The example I'm showing you here is actually for a brand that doesn't have a huge amount of spend per day. So, we're keeping these broken out and very broad, right? They're 180day audiences.
So, if you're spending very little, you can group these together and push visitors and add to cart together. And if you're spending a lot, you can keep these broken out and actually reduce these time frames from 180 days to something like 90 days or 45 days. So, you're always targeting the most relevant people.
What you're going to notice in these is that they're going to have unique settings compared to the first prospecting piece. Retargeting is meant to only target people who have been to the site or done the action that we're targeting for but have never purchased before. They have never handed us a dollar.
They are not a customer officially yet.
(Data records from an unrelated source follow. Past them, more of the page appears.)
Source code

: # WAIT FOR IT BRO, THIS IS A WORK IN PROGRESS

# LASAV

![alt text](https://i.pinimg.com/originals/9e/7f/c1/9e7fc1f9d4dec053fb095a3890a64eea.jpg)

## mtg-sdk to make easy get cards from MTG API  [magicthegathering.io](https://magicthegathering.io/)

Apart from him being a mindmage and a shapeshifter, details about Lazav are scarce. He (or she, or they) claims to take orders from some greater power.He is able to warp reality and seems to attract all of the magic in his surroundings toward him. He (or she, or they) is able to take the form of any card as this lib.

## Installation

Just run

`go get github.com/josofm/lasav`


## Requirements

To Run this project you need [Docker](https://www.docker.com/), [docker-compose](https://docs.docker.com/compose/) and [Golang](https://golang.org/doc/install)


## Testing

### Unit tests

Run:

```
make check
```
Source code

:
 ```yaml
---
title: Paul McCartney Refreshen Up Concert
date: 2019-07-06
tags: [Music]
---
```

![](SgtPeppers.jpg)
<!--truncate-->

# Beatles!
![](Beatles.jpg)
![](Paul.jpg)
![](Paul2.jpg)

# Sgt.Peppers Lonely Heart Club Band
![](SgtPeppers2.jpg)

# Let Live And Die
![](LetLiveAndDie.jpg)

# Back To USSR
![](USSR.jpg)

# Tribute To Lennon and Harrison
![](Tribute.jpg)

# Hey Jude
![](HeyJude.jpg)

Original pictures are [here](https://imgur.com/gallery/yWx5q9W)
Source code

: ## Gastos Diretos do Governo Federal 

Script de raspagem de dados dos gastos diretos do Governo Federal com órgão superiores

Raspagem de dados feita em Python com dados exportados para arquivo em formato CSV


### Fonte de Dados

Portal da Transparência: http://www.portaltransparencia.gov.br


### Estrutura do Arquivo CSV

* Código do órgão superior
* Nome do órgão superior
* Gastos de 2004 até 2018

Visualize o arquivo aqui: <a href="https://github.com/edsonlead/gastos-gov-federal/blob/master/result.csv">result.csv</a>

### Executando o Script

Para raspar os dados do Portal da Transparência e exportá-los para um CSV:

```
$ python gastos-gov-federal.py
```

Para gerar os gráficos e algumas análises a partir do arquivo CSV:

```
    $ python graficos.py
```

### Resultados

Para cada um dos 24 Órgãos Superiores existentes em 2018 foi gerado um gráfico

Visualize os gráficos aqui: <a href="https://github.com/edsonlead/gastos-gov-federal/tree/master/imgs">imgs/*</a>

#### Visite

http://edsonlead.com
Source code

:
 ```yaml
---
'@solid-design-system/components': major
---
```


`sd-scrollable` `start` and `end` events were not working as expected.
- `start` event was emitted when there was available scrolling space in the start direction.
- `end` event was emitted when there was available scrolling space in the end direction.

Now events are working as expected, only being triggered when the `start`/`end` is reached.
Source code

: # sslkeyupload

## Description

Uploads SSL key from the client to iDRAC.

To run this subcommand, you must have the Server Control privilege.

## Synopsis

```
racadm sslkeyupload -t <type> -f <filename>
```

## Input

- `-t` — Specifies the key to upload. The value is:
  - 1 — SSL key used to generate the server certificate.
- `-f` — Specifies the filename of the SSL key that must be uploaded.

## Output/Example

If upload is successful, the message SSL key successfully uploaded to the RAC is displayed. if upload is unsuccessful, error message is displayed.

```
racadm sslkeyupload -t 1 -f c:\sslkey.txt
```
And the way that we want to define this within our custom audiences are to include whatever we want to target in this case add to cart 180 days and exclude purchasers 180 days and the same clavio list for purchasers 365 days. This is going to make sure that this again is only focused on acquiring new customers but these new customers have done something notable like added to cart or visited our website.
The next campaign that is all focused on existing customers is called retention. What we have set up here in our custom audiences are two main customer list the same that we excluded previously. So we have total breakdowns in the ad account.
In this case we are including purchasers 180 days and purchasers over the last 365 days from our Clavio integration. The key of this is that now we have complete breaks in the ad account. We now know for sure that prospecting is focused on net new customers.
Retargeting is focused on people who have been to the site but not purchased before. And retention is focused on existing customers, getting them to come back and purchase over and over again. Each of these is going to have a different return on ad spend.
And it's very, very important that you treat them differently with different budgets and with different targets. The fourth and final principle that has basically become the most important principle here at the Moonlighters is we need to make sure we're spending money when we're most likely to make money back. We need to make sure we're focused on spending money on the best performing days, the best performing ages, the best performing platforms, placements, landing page, etc.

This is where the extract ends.